Enter the troll. Internet trolls are the reason I never read the comments section of a news article or blog. Trolls post inflammatory or abusive comments in public forums to hurt or anger others, or simply to start an argument. The last thing I, as a news reader, ever expected, though, was to be trolled by journalists. Still, if you've ever clicked a headline simply because it angered you or ridiculed you and others like you, you have probably been trolled by a journalist or a headline.
I suppose someone decided that trolling is the next logical step, after clickbait, to generate more views, but it seems a little dangerous. Sure, news websites are fighting a daily battle for more hits than the other guy, but there is really no better way to alienate many of your readers than to ridicule an entire group of people.

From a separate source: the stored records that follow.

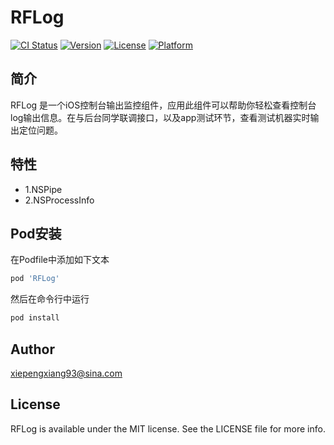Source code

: # RFLog

[![CI Status](https://img.shields.io/travis/xiepengxiang93@sina.com/RFLog.svg?style=flat)](https://travis-ci.org/xiepengxiang93@sina.com/RFLog)
[![Version](https://img.shields.io/cocoapods/v/RFLog.svg?style=flat)](https://cocoapods.org/pods/RFLog)
[![License](https://img.shields.io/cocoapods/l/RFLog.svg?style=flat)](https://cocoapods.org/pods/RFLog)
[![Platform](https://img.shields.io/cocoapods/p/RFLog.svg?style=flat)](https://cocoapods.org/pods/RFLog)

## 简介

RFLog 是一个iOS控制台输出监控组件，应用此组件可以帮助你轻松查看控制台log输出信息。在与后台同学联调接口，以及app测试环节，查看测试机器实时输出定位问题。

## 特性

 - 1.NSPipe
 - 2.NSProcessInfo

## Pod安装

在Podfile中添加如下文本

```ruby
pod 'RFLog'
```

然后在命令行中运行

```ruby
pod install
```

## Author

xiepengxiang93@sina.com

## License

RFLog is available under the MIT license. See the LICENSE file for more info.
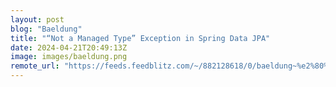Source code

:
 ```yaml
---
layout: post
blog: "Baeldung"
title: "“Not a Managed Type” Exception in Spring Data JPA"
date: 2024-04-21T20:49:13Z
image: images/baeldung.png
remote_url: "https://feeds.feedblitz.com/~/882128618/0/baeldung~%e2%80%9cNot-a-Managed-Type%e2%80%9d-Exception-in-Spring-Data-JPA"
---
```

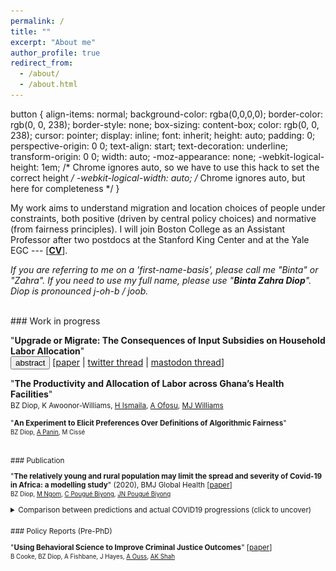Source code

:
 ```yaml
---
permalink: /
title: ""
excerpt: "About me"
author_profile: true
redirect_from: 
  - /about/
  - /about.html
---
```

<link rel="stylesheet" type="text/css" href="style.css" />

button {
  align-items: normal;
  background-color: rgba(0,0,0,0);
  border-color: rgb(0, 0, 238);
  border-style: none;
  box-sizing: content-box;
  color: rgb(0, 0, 238); 
  cursor: pointer;
  display: inline;
  font: inherit;
  height: auto;
  padding: 0;
  perspective-origin: 0 0;
  text-align: start;
  text-decoration: underline;
  transform-origin: 0 0;
  width: auto;
  -moz-appearance: none;
  -webkit-logical-height: 1em; /* Chrome ignores auto, so we have to use this hack to set the correct height  */
  -webkit-logical-width: auto; /* Chrome ignores auto, but here for completeness */
}

<script>

function button(id) {
  var x = document.getElementById(id);
  var ids = ["UpgradeMigrate"];
  for(var i = 0; i < ids.length; i++) {
    var item = ids[i];
    if (item != id) {
      document.getElementById(item).style.display = "none";
    } else {
      if (x.style.display === "none") {
        x.style.display = "block"
      } else {
        x.style.display = "none";
      }
    }
  }	
}
</script> 



My work aims to understand migration and location choices of people under constraints, both positive (driven by central policy choices) and normative (from fairness principles). I will join Boston College as an Assistant Professor after two postdocs at the Stanford King Center and at the Yale EGC --- [**[CV](https://bzdiop.github.io/files/AboutMe/Diop_CV.pdf)**].  

_If you are referring to me on a 'first-name-basis', please call me "Binta" or "Zahra". If you need to use my full name, please use "**Binta Zahra Diop**". Diop is pronounced j-oh-b / joob._

<br>
### Work in progress

"**Upgrade or Migrate: The Consequences of Input Subsidies on Household Labor Allocation**"  
 <button class="button" onclick="button(&quot;UpgradeMigrate&quot;)"> abstract </button>  [[paper](https://bzdiop.github.io/files/JMP/Diop_JMP.pdf) | [twitter thread](https://twitter.com/bzdiop/status/1590635155634675713)
     | [mastodon thread](https://econtwitter.net/@bzdiop/109319384894004231)]<br>
<!-- _Selected Conferences_: NBER SI, EEA congress, MWIEDC, ES Africa meeting, UEA Europe meeting.</small> -->  
      
      
<div id="UpgradeMigrate" style="display:none">
<small>
Rural development programs often focus on increasing agricultural investment. Yet, many farmers can benefit from investing in a different  technology: outmigration. I explore how one common class of policies --- input subsidy programs (ISPs) --- allows households to sort based on the relative returns of these two technologies. First, I exploit area-by-year variations in the roll-out of a large-scale Zambian ISP and use a difference-in-differences strategy. I show that the ISP fosters specialization by farmers based on their comparative advantage, resulting in increases in both agricultural yields and outmigration. Second, I estimate a structural model that incorporates a positive learning externality related to fertilizer adoption. With this externality, the ISP offers advantages relative to alternative revenue-neutral policy counterfactuals. Compared to an untargeted cash transfer, I find that an ISP that allows for re-selling of fertilizer would increase migration out of agriculture. A more targeted cash transfer, or an ISP without resale markets, would reduce migration. All three counterfactual policies reduce fertilizer use relative to the ISP and hinder the process of specialization.
</small>
</div>



  
"**The Productivity and Allocation of Labor across Ghana’s Health Facilities**"  
<small> BZ Diop, K Awoonor-Williams, [H Ismaila](https://www.researchgate.net/profile/Hamza_Ismaila), [A Ofosu](https://www.researchgate.net/profile/Anthony_Ofosu),  [MJ Williams](https://www.martinjwilliams.com)<br>
<!-- _Conferences_: WGAPE, ODI Public Finance.</small> -->    
  
"**An Experiment to Elicit Preferences Over Definitions of Algorithmic Fairness**"  
<small>BZ Diop, [A Panin](http://ammapanin.com/), M Cissé</small>   
  
  
<br>
### Publication

"**The relatively young and rural population may limit the spread and severity of Covid-19 in Africa: a modelling study**" (2020), BMJ Global Health [[paper](https://gh.bmj.com/content/5/5/e002699)]  
<small>BZ Diop, [M Ngom](https://www.anl.gov/profile/marieme-ngom), [C Pougué Biyong](https://www.pantheonsorbonne.fr/page-perso/e1904015601), [JN Pougué Biyong](https://www.inet.ox.ac.uk/people/john-pougu%C3%A9-biyong/)</small>  
<details> 
 <summary>Comparison between predictions and actual COVID19 progressions (click to uncover)</summary>
<br style="line-height:0px;" /> 
      <br>
      <b>Predictions of the model:</b><br>  
     <img src="/images/covidpredictions.png"> <br>
      <b>The actual progression of infections:</b><br>  
      <img src="/images/covidreality.png"> <br>

<br>
  </details>
<br>
### Policy Reports (Pre-PhD)  

"**Using Behavioral Science to Improve Criminal Justice Outcomes**" [[paper](http://theslab.uchicago.edu/anuj/uploads/summons.pdf)]  
<small>B Cooke, BZ Diop, A Fishbane, J Hayes, [A Ouss](http://aouss.github.io/), [AK Shah](https://www.chicagobooth.edu/faculty/directory/s/anuj-k-shah)</small>  



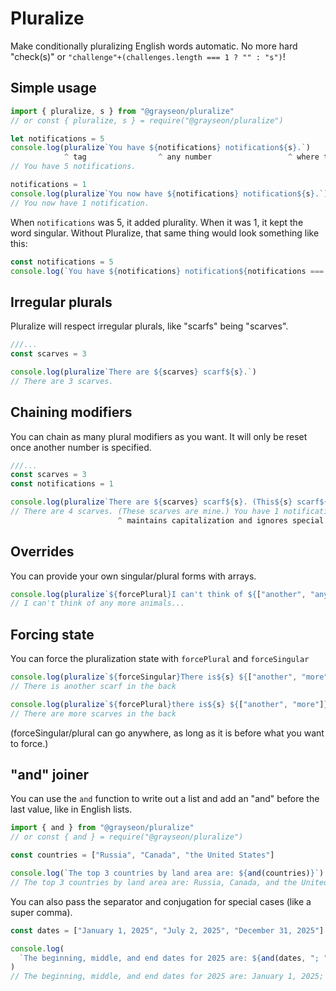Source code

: # Pluralize

Make conditionally pluralizing English words automatic. No more hard "check(s)" or `"challenge"+(challenges.length === 1 ? "" : "s")`!

## Simple usage

```javascript
import { pluralize, s } from "@grayseon/pluralize"
// or const { pluralize, s } = require("@grayseon/pluralize")

let notifications = 5
console.log(pluralize`You have ${notifications} notification${s}.`)
            ^ tag                ^ any number                 ^ where the "s" would go
// You have 5 notifications.

notifications = 1
console.log(pluralize`You now have ${notifications} notification${s}.`)
// You now have 1 notification.
```

When `notifications` was 5, it added plurality. When it was 1, it kept the word singular.
Without Pluralize, that same thing would look something like this:

```javascript
const notifications = 5
console.log(`You have ${notifications} notification${notifications === 1 ? "" : "s"}.`)
```

## Irregular plurals

Pluralize will respect irregular plurals, like "scarfs" being "scarves".

```javascript
///...
const scarves = 3

console.log(pluralize`There are ${scarves} scarf${s}.`)
// There are 3 scarves.
```

## Chaining modifiers

You can chain as many plural modifiers as you want. It will only be reset once another number is specified.

```javascript
///...
const scarves = 3
const notifications = 1

console.log(pluralize`There are ${scarves} scarf${s}. (This${s} scarf${s} is${s} mine.) You have ${notifications} notification${s}. (This${s} notification${s} is${s} important.)`)
// There are 4 scarves. (These scarves are mine.) You have 1 notification. (This notification is important.)
                        ^ maintains capitalization and ignores special characters
```

## Overrides

You can provide your own singular/plural forms with arrays.

```javascript
console.log(pluralize`${forcePlural}I can't think of ${["another", "any more"]} animal${s}...`)
// I can't think of any more animals...
```

## Forcing state

You can force the pluralization state with `forcePlural` and `forceSingular`

```javascript
console.log(pluralize`${forceSingular}There is${s} ${["another", "more"]} scarf${s} in the back`)
// There is another scarf in the back

console.log(pluralize`${forcePlural}there is${s} ${["another", "more"]} scarf${s} in the back`)
// There are more scarves in the back
```

(forceSingular/plural can go anywhere, as long as it is before what you want to force.)

## "and" joiner

You can use the `and` function to write out a list and add an "and" before the last value, like in English lists.

```javascript
import { and } from "@grayseon/pluralize"
// or const { and } = require("@grayseon/pluralize")

const countries = ["Russia", "Canada", "the United States"]

console.log(`The top 3 countries by land area are: ${and(countries)}`)
// The top 3 countries by land area are: Russia, Canada, and the United States.
```

You can also pass the separator and conjugation for special cases (like a super comma).

```javascript
const dates = ["January 1, 2025", "July 2, 2025", "December 31, 2025"]

console.log(
  `The beginning, middle, and end dates for 2025 are: ${and(dates, "; ", "; and, last but not least, ")}.`,
)
// The beginning, middle, and end dates for 2025 are: January 1, 2025; July 2, 2025; and, last but not least, December 31, 2025
```
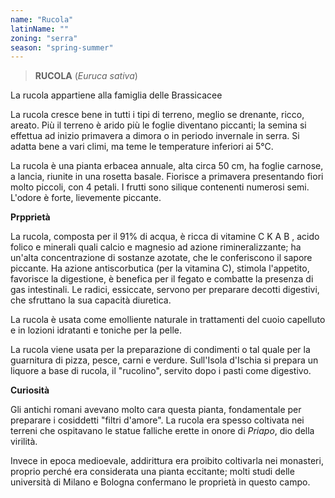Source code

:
 ```yaml
---
name: "Rucola"
latinName: ""
zoning: "serra"
season: "spring-summer"
---
```


> **RUCOLA** (*Euruca sativa*)

La rucola appartiene alla famiglia delle Brassicacee

La rucola cresce bene in tutti i tipi di terreno, meglio se drenante,
ricco, areato. Più il terreno è arido più le foglie diventano piccanti;
la semina si effettua ad inizio primavera a dimora o in periodo
invernale in serra. Si adatta bene a vari climi, ma teme le temperature
inferiori ai 5°C.

La rucola è una pianta erbacea annuale, alta circa 50 cm, ha foglie
carnose, a lancia, riunite in una rosetta basale. Fiorisce a primavera
presentando fiori molto piccoli, con 4 petali. I frutti sono silique
contenenti numerosi semi. L'odore è forte, lievemente piccante.

**Prpprietà**

La rucola, composta per il 91% di acqua, è ricca di vitamine C K A B ,
acido folico e minerali quali calcio e magnesio ad azione
rimineralizzante; ha un'alta concentrazione di sostanze azotate, che le
conferiscono il sapore piccante. Ha azione antiscorbutica (per la
vitamina C), stimola l'appetito, favorisce la digestione, è benefica per
il fegato e combatte la presenza di gas intestinali. Le radici,
essiccate, servono per preparare decotti digestivi, che sfruttano la sua
capacità diuretica.

La rucola è usata come emolliente naturale in trattamenti del cuoio
capelluto e in lozioni idratanti e toniche per la pelle.

La rucola viene usata per la preparazione di condimenti o tal quale per
la guarnitura di pizza, pesce, carni e verdure. Sull'Isola d'Ischia si
prepara un liquore a base di rucola, il "rucolino", servito dopo i pasti
come digestivo.

**Curiosità**

Gli antichi romani avevano molto cara questa pianta, fondamentale per
preparare i cosiddetti "filtri d'amore". La rucola era spesso coltivata
nei terreni che ospitavano le statue falliche erette in onore
di *Priapo*, dio della virilità.

Invece in epoca medioevale, addirittura era proibito coltivarla nei
monasteri, proprio perché era considerata una pianta eccitante; molti
studi delle università di Milano e Bologna confermano le proprietà in
questo campo.
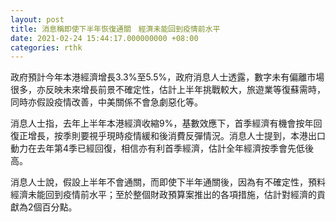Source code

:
 ```yaml
---
layout: post
title: 消息稱即使下半年恢復通關　經濟未能回到疫情前水平
date: 2021-02-24 15:44:17.000000000 +08:00
categories: rthk
---
```


政府預計今年本港經濟增長3.3%至5.5%，政府消息人士透露，數字未有偏離市場很多，亦反映未來增長前景不確定性，估計上半年挑戰較大，旅遊業等復蘇需時，同時亦假設疫情改善，中美關係不會急劇惡化等。

消息人士指，去年上半年本港經濟收縮9%，基數效應下，首季經濟有機會按年回復正增長，按季則要視乎現時疫情緩和後消費反彈情況。消息人士提到，本港出口動力在去年第4季已經回復，相信亦有利首季經濟，估計全年經濟按季會先低後高。

消息人士說，假設上半年不會通關，而即使下半年通關後，因為有不確定性，預料經濟未能回到疫情前水平；至於整個財政預算案推出的各項措施，估計對經濟的貢獻為2個百分點。
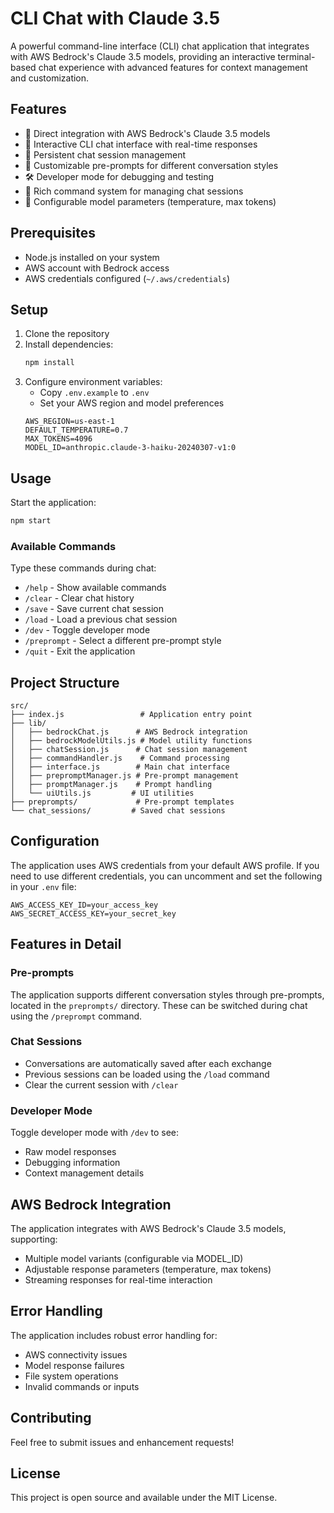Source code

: # CLI Chat with Claude 3.5

A powerful command-line interface (CLI) chat application that integrates with AWS Bedrock's Claude 3.5 models, providing an interactive terminal-based chat experience with advanced features for context management and customization.

## Features

- 🤖 Direct integration with AWS Bedrock's Claude 3.5 models
- 💬 Interactive CLI chat interface with real-time responses
- 🔄 Persistent chat session management
- 📝 Customizable pre-prompts for different conversation styles
- 🛠️ Developer mode for debugging and testing
- 🎨 Rich command system for managing chat sessions
- 🔧 Configurable model parameters (temperature, max tokens)

## Prerequisites

- Node.js installed on your system
- AWS account with Bedrock access
- AWS credentials configured (`~/.aws/credentials`)

## Setup

1. Clone the repository
2. Install dependencies:
   ```bash
   npm install
   ```
3. Configure environment variables:
   - Copy `.env.example` to `.env`
   - Set your AWS region and model preferences
   ```env
   AWS_REGION=us-east-1
   DEFAULT_TEMPERATURE=0.7
   MAX_TOKENS=4096
   MODEL_ID=anthropic.claude-3-haiku-20240307-v1:0
   ```

## Usage

Start the application:
```bash
npm start
```

### Available Commands

Type these commands during chat:

- `/help` - Show available commands
- `/clear` - Clear chat history
- `/save` - Save current chat session
- `/load` - Load a previous chat session
- `/dev` - Toggle developer mode
- `/preprompt` - Select a different pre-prompt style
- `/quit` - Exit the application

## Project Structure

```
src/
├── index.js                 # Application entry point
├── lib/
│   ├── bedrockChat.js      # AWS Bedrock integration
│   ├── bedrockModelUtils.js # Model utility functions
│   ├── chatSession.js      # Chat session management
│   ├── commandHandler.js    # Command processing
│   ├── interface.js        # Main chat interface
│   ├── prepromptManager.js # Pre-prompt management
│   ├── promptManager.js    # Prompt handling
│   └── uiUtils.js         # UI utilities
├── preprompts/             # Pre-prompt templates
└── chat_sessions/         # Saved chat sessions

```

## Configuration

The application uses AWS credentials from your default AWS profile. If you need to use different credentials, you can uncomment and set the following in your `.env` file:

```env
AWS_ACCESS_KEY_ID=your_access_key
AWS_SECRET_ACCESS_KEY=your_secret_key
```

## Features in Detail

### Pre-prompts
The application supports different conversation styles through pre-prompts, located in the `preprompts/` directory. These can be switched during chat using the `/preprompt` command.

### Chat Sessions
- Conversations are automatically saved after each exchange
- Previous sessions can be loaded using the `/load` command
- Clear the current session with `/clear`

### Developer Mode
Toggle developer mode with `/dev` to see:
- Raw model responses
- Debugging information
- Context management details

## AWS Bedrock Integration

The application integrates with AWS Bedrock's Claude 3.5 models, supporting:
- Multiple model variants (configurable via MODEL_ID)
- Adjustable response parameters (temperature, max tokens)
- Streaming responses for real-time interaction

## Error Handling

The application includes robust error handling for:
- AWS connectivity issues
- Model response failures
- File system operations
- Invalid commands or inputs

## Contributing

Feel free to submit issues and enhancement requests!

## License

This project is open source and available under the MIT License.
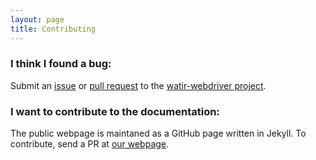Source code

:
 ```yaml
---
layout: page
title: Contributing
---
```


### I think I found a bug:
Submit an [issue](https://github.com/watir/watir-webdriver/issues) or [pull request](https://github.com/watir/watir-webdriver/pulls) to the [watir-webdriver project](https://github.com/watir/watir-webdriver).

### I want to contribute to the documentation:
The public webpage is maintaned as a GitHub page written in Jekyll. To contribute, send a PR at [our webpage](https://github.com/waitr/watir.github.io). 

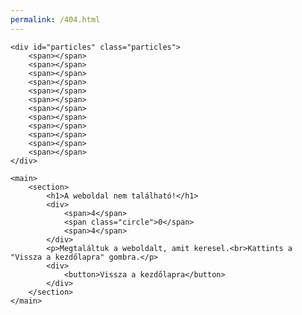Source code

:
 ```yaml
---
permalink: /404.html
---
```

<head>
    <meta charset="UTF-8">
    <meta name="viewport" content="width=device-width, initial-scale=1.0">
    <meta http-equiv="X-UA-Compatible" content="ie=edge">
    <link rel="stylesheet" href="css4/style.main.css">
    <title>Hiba 404</title>
    <meta name="keywords" content="404, error, 404 error, 404 error page, skyler 404, skyler hiba 404, skyler error 404" />
	<meta name="description" content="Skyler Hiba Weboldal" />
	
</head>
<body>
    
    <div id="particles" class="particles">
        <span></span>
        <span></span>
        <span></span>
        <span></span>
        <span></span>
        <span></span>
        <span></span>
        <span></span>
        <span></span>
        <span></span>
        <span></span>
        <span></span>
    </div>

    <main>
        <section>
            <h1>A weboldal nem található!</h1>
            <div>
                <span>4</span>
                <span class="circle">0</span>
                <span>4</span>
            </div>
            <p>Megtaláltuk a weboldalt, amit keresel.<br>Kattints a "Vissza a kezdőlapra" gombra.</p>
            <div>
                <button>Vissza a kezdőlapra</button>
            </div>
        </section>
    </main>

</body>
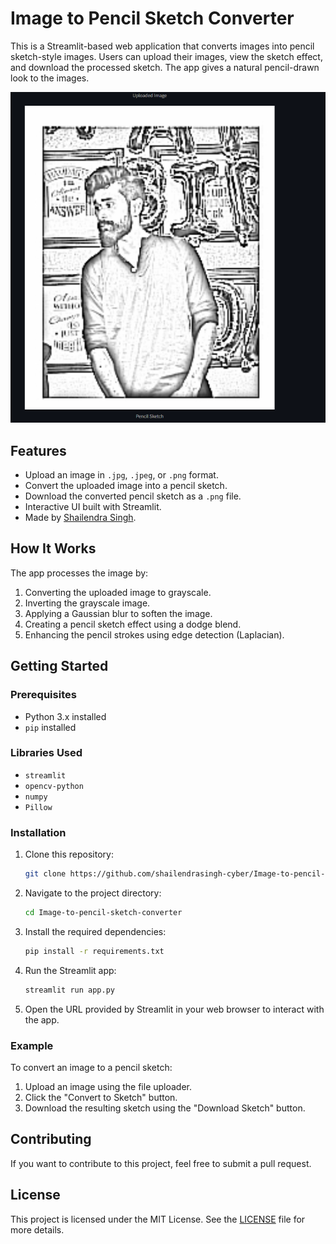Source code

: # Image to Pencil Sketch Converter

This is a Streamlit-based web application that converts images into pencil sketch-style images. Users can upload their images, view the sketch effect, and download the processed sketch. The app gives a natural pencil-drawn look to the images.

![Sketch Example](example_sketch.png)

## Features
- Upload an image in `.jpg`, `.jpeg`, or `.png` format.
- Convert the uploaded image into a pencil sketch.
- Download the converted pencil sketch as a `.png` file.
- Interactive UI built with Streamlit.
- Made by [Shailendra Singh](https://ssinghportfolio.netlify.app/).

## How It Works
The app processes the image by:
1. Converting the uploaded image to grayscale.
2. Inverting the grayscale image.
3. Applying a Gaussian blur to soften the image.
4. Creating a pencil sketch effect using a dodge blend.
5. Enhancing the pencil strokes using edge detection (Laplacian).

## Getting Started

### Prerequisites
- Python 3.x installed
- `pip` installed

### Libraries Used
- `streamlit`
- `opencv-python`
- `numpy`
- `Pillow`

### Installation

1. Clone this repository:
    ```bash
    git clone https://github.com/shailendrasingh-cyber/Image-to-pencil-sketch-converter
    ```

2. Navigate to the project directory:
    ```bash
    cd Image-to-pencil-sketch-converter
    ```

3. Install the required dependencies:
    ```bash
    pip install -r requirements.txt
    ```

4. Run the Streamlit app:
    ```bash
    streamlit run app.py
    ```

5. Open the URL provided by Streamlit in your web browser to interact with the app.

### Example
To convert an image to a pencil sketch:
1. Upload an image using the file uploader.
2. Click the "Convert to Sketch" button.
3. Download the resulting sketch using the "Download Sketch" button.

## Contributing
If you want to contribute to this project, feel free to submit a pull request.

## License
This project is licensed under the MIT License. See the [LICENSE](LICENSE) file for more details.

Journalists trolling their readership is more common than I realized before reading this week's Stop Trolling Your Readers article, but it seems to be a sure way to lose large groups of readers with one article, or even one headline they feel attacks them. After seeing this Time article's headline, The New Millennial 'Morality': Highly Sensitive and Easily Offended, I knew that no matter what the article's actual message is, I'll never be able to get through it. I don't want to be abused because I belong to a certain generation, and I have lost respect for anyone who feels this kind of clickbaiting is acceptable. Trolling makes the original, What happens next is truly shocking method, look good by comparison.